## Directions for this task
Hunt for the word "spreadsheets" across the entries below, copying each line that holds it.

Records to use START

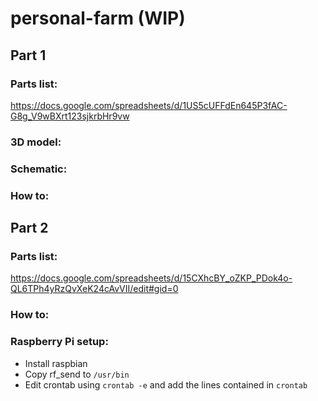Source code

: # personal-farm (WIP)

## Part 1

### Parts list:

https://docs.google.com/spreadsheets/d/1US5cUFFdEn645P3fAC-G8g_V9wBXrt123sjkrbHr9vw

### 3D model:

### Schematic:

### How to:

## Part 2

### Parts list:

https://docs.google.com/spreadsheets/d/15CXhcBY_oZKP_PDok4o-QL6TPh4yRzQvXeK24cAvVII/edit#gid=0

### How to:

### Raspberry Pi setup:

- Install raspbian
- Copy rf_send to `/usr/bin`
- Edit crontab using `crontab -e` and add the lines contained in `crontab`
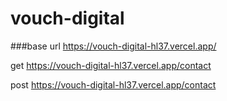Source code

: # vouch-digital



###base url 
https://vouch-digital-hl37.vercel.app/


get 
https://vouch-digital-hl37.vercel.app/contact

post 
https://vouch-digital-hl37.vercel.app/contact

Records to use END

## Solution to the exercise
https://docs.google.com/spreadsheets/d/1US5cUFFdEn645P3fAC-G8g_V9wBXrt123sjkrbHr9vw
https://docs.google.com/spreadsheets/d/15CXhcBY_oZKP_PDok4o-QL6TPh4yRzQvXeK24cAvVII/edit#gid=0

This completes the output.